In nonprofit organizations, communication is the key to a successful operation. If a board member is not meeting expectations, communicate those expectations again. Some board members come to the realization the board is not a good fit for them and offer a resignation. For others, your first talk can be redemptive and help the member to refocus efforts for the good of the organization. If a member promises to improve, monitor the individual’s performance.
Consult the By-Laws
To register as a nonprofit, the government requires an organization to develop by-laws. These rules of operation may assist with selecting and dismissing board members. Some by-laws address specific reasons for an organization to dismiss a board member and outline the process for the dismissal.

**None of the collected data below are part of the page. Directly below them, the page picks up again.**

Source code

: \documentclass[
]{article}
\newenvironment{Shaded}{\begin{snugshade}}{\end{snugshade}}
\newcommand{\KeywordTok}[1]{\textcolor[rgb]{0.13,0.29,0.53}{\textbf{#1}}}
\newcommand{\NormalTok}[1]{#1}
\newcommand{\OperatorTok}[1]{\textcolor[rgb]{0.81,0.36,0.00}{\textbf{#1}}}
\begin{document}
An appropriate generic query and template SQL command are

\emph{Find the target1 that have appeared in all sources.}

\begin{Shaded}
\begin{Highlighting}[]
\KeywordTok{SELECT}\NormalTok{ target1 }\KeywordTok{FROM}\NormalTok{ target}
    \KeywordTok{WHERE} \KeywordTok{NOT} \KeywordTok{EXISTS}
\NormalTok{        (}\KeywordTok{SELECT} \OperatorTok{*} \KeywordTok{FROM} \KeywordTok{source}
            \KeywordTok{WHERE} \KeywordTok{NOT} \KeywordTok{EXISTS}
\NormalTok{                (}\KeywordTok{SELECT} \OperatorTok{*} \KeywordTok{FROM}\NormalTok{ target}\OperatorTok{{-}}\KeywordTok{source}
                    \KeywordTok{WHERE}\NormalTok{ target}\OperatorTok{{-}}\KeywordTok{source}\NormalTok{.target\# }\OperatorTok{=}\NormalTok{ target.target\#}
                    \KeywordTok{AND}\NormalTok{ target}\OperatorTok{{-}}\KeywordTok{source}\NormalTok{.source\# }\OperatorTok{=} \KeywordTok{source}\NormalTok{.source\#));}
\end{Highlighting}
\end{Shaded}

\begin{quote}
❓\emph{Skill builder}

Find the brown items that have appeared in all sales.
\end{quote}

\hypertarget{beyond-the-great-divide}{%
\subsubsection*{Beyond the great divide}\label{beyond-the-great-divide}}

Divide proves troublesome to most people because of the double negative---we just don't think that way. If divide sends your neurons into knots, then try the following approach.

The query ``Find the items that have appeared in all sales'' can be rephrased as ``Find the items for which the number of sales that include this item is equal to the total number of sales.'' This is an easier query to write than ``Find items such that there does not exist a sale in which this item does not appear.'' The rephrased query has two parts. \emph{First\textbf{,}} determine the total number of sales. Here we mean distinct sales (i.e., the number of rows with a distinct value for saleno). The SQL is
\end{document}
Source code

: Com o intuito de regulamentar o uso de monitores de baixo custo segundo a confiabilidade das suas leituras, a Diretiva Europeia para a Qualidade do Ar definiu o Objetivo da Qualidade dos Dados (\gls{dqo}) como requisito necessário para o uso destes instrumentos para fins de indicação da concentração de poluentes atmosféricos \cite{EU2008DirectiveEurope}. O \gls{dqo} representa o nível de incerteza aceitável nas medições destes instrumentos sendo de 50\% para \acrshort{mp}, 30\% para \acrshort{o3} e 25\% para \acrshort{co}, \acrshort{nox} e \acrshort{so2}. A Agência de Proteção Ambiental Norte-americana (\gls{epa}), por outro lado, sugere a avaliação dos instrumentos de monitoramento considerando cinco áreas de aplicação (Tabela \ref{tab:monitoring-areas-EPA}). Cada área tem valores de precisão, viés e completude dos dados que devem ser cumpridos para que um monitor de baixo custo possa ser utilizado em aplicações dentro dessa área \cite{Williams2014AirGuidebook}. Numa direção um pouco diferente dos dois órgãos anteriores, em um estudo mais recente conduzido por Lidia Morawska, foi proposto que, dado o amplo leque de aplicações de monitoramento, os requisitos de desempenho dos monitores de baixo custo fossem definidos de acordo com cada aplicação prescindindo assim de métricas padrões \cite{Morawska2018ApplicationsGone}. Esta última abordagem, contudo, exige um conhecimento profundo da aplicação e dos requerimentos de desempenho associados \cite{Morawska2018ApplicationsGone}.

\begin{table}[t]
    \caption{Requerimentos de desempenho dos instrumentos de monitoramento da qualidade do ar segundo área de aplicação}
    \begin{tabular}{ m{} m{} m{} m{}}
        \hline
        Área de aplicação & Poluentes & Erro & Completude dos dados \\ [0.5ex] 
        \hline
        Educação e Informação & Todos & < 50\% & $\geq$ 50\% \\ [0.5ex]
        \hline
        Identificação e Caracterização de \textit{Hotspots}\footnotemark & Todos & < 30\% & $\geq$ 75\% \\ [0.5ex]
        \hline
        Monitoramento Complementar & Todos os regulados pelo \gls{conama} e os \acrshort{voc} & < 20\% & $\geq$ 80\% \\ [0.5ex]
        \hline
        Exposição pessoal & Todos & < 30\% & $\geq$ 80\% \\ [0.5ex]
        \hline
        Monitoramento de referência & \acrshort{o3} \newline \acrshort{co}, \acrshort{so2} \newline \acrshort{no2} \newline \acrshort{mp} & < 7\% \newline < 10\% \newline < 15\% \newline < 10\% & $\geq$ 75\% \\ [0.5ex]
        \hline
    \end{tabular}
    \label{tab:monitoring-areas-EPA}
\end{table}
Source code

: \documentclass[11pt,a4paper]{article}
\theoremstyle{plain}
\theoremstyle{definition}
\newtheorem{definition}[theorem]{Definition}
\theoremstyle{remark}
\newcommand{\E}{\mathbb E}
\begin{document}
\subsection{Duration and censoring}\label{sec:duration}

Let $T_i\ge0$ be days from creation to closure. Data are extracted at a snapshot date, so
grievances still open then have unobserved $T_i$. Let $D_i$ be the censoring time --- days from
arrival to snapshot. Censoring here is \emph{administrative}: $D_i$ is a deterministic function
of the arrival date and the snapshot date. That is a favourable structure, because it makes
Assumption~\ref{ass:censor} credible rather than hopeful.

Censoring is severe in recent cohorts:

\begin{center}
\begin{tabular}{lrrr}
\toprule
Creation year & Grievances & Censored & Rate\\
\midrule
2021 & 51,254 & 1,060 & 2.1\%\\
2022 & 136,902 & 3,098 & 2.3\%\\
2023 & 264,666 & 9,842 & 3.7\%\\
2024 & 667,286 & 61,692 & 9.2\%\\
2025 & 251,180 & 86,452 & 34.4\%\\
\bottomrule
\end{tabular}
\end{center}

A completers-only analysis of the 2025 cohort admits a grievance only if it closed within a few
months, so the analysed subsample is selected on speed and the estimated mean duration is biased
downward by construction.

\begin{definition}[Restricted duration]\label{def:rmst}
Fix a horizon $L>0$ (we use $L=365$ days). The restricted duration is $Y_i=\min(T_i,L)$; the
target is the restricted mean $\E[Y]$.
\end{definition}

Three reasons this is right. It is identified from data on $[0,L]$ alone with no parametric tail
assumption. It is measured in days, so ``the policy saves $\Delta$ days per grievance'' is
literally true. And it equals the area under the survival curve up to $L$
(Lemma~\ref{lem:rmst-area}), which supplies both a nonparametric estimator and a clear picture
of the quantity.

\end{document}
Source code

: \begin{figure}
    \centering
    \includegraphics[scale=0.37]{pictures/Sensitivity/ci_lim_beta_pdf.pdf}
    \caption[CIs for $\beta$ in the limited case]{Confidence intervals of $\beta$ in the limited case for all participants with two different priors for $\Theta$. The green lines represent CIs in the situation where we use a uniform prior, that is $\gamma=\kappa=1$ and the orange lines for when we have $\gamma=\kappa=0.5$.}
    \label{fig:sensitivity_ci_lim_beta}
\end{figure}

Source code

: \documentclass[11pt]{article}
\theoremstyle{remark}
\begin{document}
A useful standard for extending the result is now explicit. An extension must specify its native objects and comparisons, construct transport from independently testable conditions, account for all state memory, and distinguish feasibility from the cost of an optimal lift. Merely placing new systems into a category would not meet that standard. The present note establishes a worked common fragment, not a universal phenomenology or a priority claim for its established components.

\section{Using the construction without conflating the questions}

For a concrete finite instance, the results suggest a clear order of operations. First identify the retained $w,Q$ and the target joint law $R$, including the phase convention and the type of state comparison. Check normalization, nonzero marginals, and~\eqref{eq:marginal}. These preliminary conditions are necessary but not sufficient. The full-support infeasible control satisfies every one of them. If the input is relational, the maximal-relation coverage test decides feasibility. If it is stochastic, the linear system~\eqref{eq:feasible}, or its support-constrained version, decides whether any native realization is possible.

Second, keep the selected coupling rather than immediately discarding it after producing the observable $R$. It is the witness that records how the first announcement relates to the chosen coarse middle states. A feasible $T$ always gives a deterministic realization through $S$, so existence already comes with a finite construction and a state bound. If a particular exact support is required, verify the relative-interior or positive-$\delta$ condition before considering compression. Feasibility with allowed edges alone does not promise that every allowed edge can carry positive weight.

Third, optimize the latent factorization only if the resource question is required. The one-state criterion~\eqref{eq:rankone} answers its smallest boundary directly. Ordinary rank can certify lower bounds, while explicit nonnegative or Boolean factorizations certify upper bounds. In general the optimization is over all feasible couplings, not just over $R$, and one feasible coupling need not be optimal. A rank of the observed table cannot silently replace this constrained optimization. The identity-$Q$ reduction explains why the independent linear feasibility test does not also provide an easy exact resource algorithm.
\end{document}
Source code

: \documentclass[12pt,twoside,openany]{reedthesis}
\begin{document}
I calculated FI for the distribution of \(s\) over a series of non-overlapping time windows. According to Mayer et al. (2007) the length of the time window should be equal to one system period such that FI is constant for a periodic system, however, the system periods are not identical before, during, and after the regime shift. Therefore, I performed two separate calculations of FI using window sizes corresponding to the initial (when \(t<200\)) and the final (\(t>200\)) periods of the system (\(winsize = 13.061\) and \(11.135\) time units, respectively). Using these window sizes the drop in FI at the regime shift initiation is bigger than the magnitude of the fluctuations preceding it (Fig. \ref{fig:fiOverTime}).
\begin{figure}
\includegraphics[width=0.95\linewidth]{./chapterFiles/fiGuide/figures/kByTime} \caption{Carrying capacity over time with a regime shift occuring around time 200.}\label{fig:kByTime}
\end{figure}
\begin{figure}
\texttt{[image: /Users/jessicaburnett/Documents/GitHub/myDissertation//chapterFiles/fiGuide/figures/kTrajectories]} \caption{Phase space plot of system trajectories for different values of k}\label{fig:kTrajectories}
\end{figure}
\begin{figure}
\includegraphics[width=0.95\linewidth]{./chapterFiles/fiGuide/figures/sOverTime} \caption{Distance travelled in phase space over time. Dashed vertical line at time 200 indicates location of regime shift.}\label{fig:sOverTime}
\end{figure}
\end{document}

Removing a board member is often a delicate matter. Asking an individual to step down or forcibly removing the person has the potential of splitting a board or otherwise harming the organization. When approaching the individual, protect personal dignity by expressing gratitude for the work that was done. Offer the offending board member the chance to resign and avoid using the term fire.
Develop an Exit Strategy
Even if the offending board member recognizes the problem and agrees to resign, such resignations often cause harm to the organization. In nonprofits that are dependent on donations for funding the mission of the organization, the loss of a board member raises the suspicions of the public and often decreases funding. A well-planned exit strategy, including a carefully worded joint statement, helps to reduce the effect on the organization. A statement that a board member needs to leave due to other obligations helps to maintain the member’s dignity and the organization’s integrity.
Consider Other Options
Members may recognize they are not the right individual for the board but remain reluctant to resign. One option is to offer a leave of absence. The member completes the term without attending meetings or voting, and receives credit for service. This option minimizes further damage to the board or nonprofit. For members facing legal issues, resignation or removing the member may help minimize the damage to the reputation of the group.
Learn From Your Mistakes
Many times, the need to remove a board member is avoidable. When selecting a board, nonprofits should take time to interview board members, and members should have a thorough understanding of the organizations requirements and expectations before accepting the position. The loss of a board member through resignation or removal is often difficult for nonprofits. Approaching such loss correctly helps to minimize its impact while allowing the organization to continue providing services. Nonprofits that learn from the experience reduce the potential for nonperforming board members and often grow stronger after the ordeal.